Anyone here know of a machine that could turn wood chips from a chipper into sawdust? I have TONS of chips, and I need tons of sawdust for animal bedding. 

Thanks!

chaikwa.


----------



## lxt (Mar 21, 2008)

try looking for an old hammermill......can be expensive though, try pellet pros I think they sell a new hammer mill reasonably!!


LXT..............


----------



## Gunner54 (Mar 21, 2008)

check out the HG200 from Vermeer. It should do the trick. Ask for small screens.


----------



## ASD (Mar 21, 2008)

any grinder out their but big $$$$$$$$$ to make saw dust for your self !!!


----------



## habanero (Mar 24, 2008)

Dad has an old hammermill feed grinder we've converted to chipping brush.
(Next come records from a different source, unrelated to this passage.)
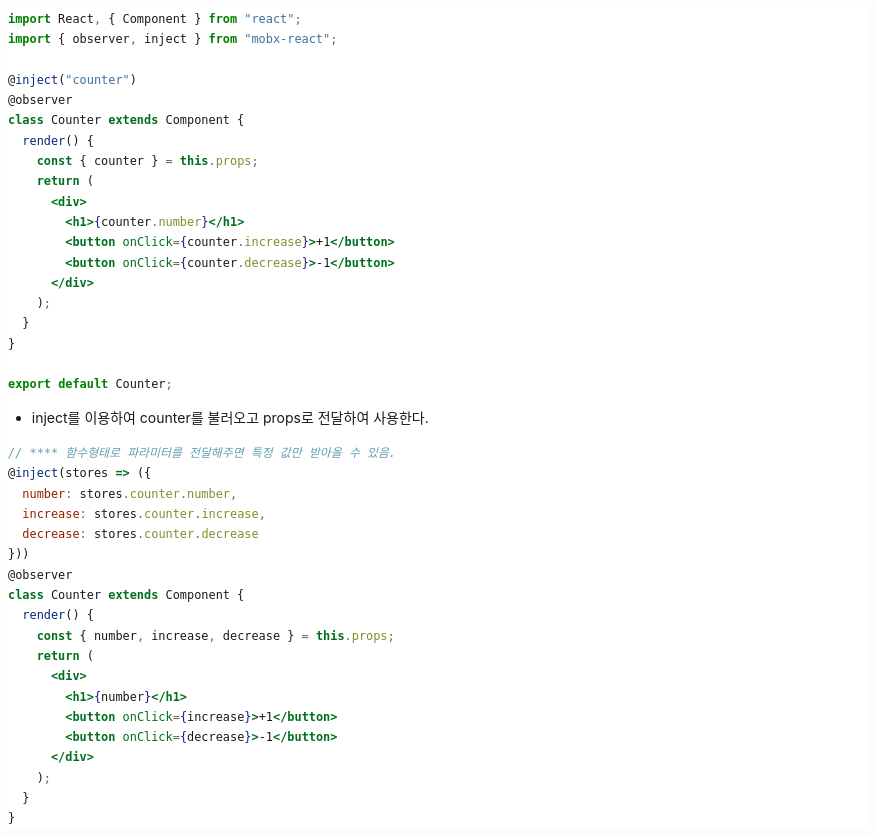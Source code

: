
 ```jsx
import React, { Component } from "react";
import { observer, inject } from "mobx-react";

@inject("counter")
@observer
class Counter extends Component {
  render() {
    const { counter } = this.props;
    return (
      <div>
        <h1>{counter.number}</h1>
        <button onClick={counter.increase}>+1</button>
        <button onClick={counter.decrease}>-1</button>
      </div>
    );
  }
}

export default Counter;
```

- inject를 이용하여 counter를 불러오고 props로 전달하여 사용한다.

```jsx
// **** 함수형태로 파라미터를 전달해주면 특정 값만 받아올 수 있음.
@inject(stores => ({
  number: stores.counter.number,
  increase: stores.counter.increase,
  decrease: stores.counter.decrease
}))
@observer
class Counter extends Component {
  render() {
    const { number, increase, decrease } = this.props;
    return (
      <div>
        <h1>{number}</h1>
        <button onClick={increase}>+1</button>
        <button onClick={decrease}>-1</button>
      </div>
    );
  }
}
```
I'm not as thrilled with it as a brush chipper as he is, but it works okay (definitely not OSHA approved and to be honest it sort of scares the daylights out of me). But, it would work great for doing what you propose. 

Start looking around at farm sales and you might come across one for basically scrap price. I'm almost certain you'd need to beef up the screen and likely make some modifications to the feed mechanism. But, it wouldn't take much and you'd be in business, I bet.


----------